She said witnesses have told her people, and sometimes children, have come to destroy what is there. Quite recently, volunteer gardeners learned 13 patio blocks were missing from the garden, after Easter weekend.

"Someone did suggest this gravel which works more like a concrete. So, we can put that down along both of the other ends of the pavers to continue that walkway and still have it as a hard surface for wheelchairs, bicycles and strollers," Hamilton said.

She said it is discouraging to tend the garden while some members of the community continue to disrespect it.

"I can't police it 24/7 to make sure someone doesn't steal more throughout the night," Hamilton said.

Moving forward, Hamilton hopes to collaborate with local non-profits to whip it up in tip-top-shape, while sending a message that only good grows here.

"Regroup and see what else we can do, and still make it a desirable place to spend time in but also not desirable items to steal. We might have to look into securing things down a little better," she said.

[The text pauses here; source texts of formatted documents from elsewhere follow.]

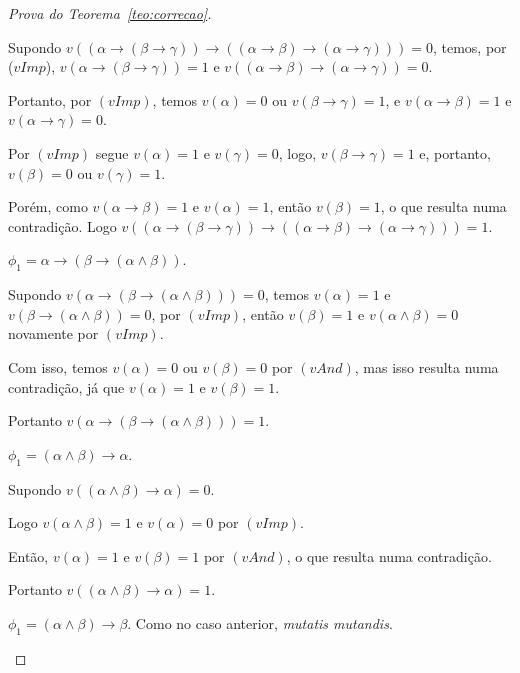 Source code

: \begin{proof}[Prova do Teorema~\ref{teo:correcao}]
\begin{provaporcasos}
\begin{provaporsubcasos}
                    Supondo $v((\alpha \to (\beta \to \gamma)) \to ((\alpha \to \beta) \to (\alpha \to \gamma))) = 0$, temos, por ($vImp$), $v(\alpha \to (\beta \to \gamma)) = 1 \text{ e } v((\alpha \to \beta) \to (\alpha \to \gamma)) = 0$.

                    Portanto, por $(vImp)$, temos $v(\alpha) = 0$ ou $v(\beta \to \gamma) = 1$, e $v(\alpha \to \beta) = 1$ e $v(\alpha \to \gamma) = 0$. 
                    
                    Por $(vImp)$ segue $v(\alpha) = 1$ e $v(\gamma) = 0$, logo, $v(\beta \to \gamma) = 1$ e, portanto, $v(\beta) = 0$ ou $v(\gamma) = 1$. 
                    
                    Porém, como $v(\alpha \to \beta) = 1$ e $v(\alpha) = 1$, então $v(\beta) = 1$, o que resulta numa contradição. Logo $v((\alpha \to (\beta \to \gamma)) \to ((\alpha \to \beta) \to (\alpha \to \gamma))) = 1$.

                \subcasodeprova{} $\phi_{1} = \alpha \to (\beta \to (\alpha \land \beta))$. 

                    Supondo $v(\alpha \to (\beta \to (\alpha \land \beta))) = 0$, temos $v(\alpha) = 1$ e $v(\beta \to (\alpha \land \beta)) = 0$, por $(vImp)$, então $v(\beta) = 1$ e $v(\alpha \land \beta) = 0$ novamente por $(vImp)$. 
                    
                    Com isso, temos $v(\alpha) = 0$ ou $v(\beta) = 0$ por $(vAnd)$, mas isso resulta numa contradição, já que $v(\alpha) = 1$ e $v(\beta) = 1$. 
                    
                    Portanto $v(\alpha \to (\beta \to (\alpha \land \beta))) = 1$.

                \subcasodeprova{} $\phi_{1} = (\alpha \land \beta) \to \alpha$. 
                
                    Supondo $v((\alpha \land \beta) \to \alpha) = 0$. 
                
                    Logo $v(\alpha \land \beta) = 1$ e $v(\alpha) = 0$ por $(vImp)$. 
                    
                    Então, $v(\alpha) = 1$ e $v(\beta) = 1$ por $(vAnd)$, o que resulta numa contradição. 
                    
                    Portanto $v((\alpha \land \beta) \to \alpha) = 1$.

                \subcasodeprova{} $\phi_{1} = (\alpha \land \beta) \to \beta$. Como no caso anterior, \textit{mutatis mutandis}.


\end{provaporsubcasos}
\end{provaporcasos}
\end{proof}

After the Zoom interview, Hamilton shared with Kassahun this statement to remind community members the purpose of the garden:

"We have worked very hard to bring this to our community and provide fresh food to a neighborhood without a grocery store. We hope that you'll come to appreciate that and begin to come by for our events and to enjoy the crops. Let's work together to bring Riverside up and not tear it down!"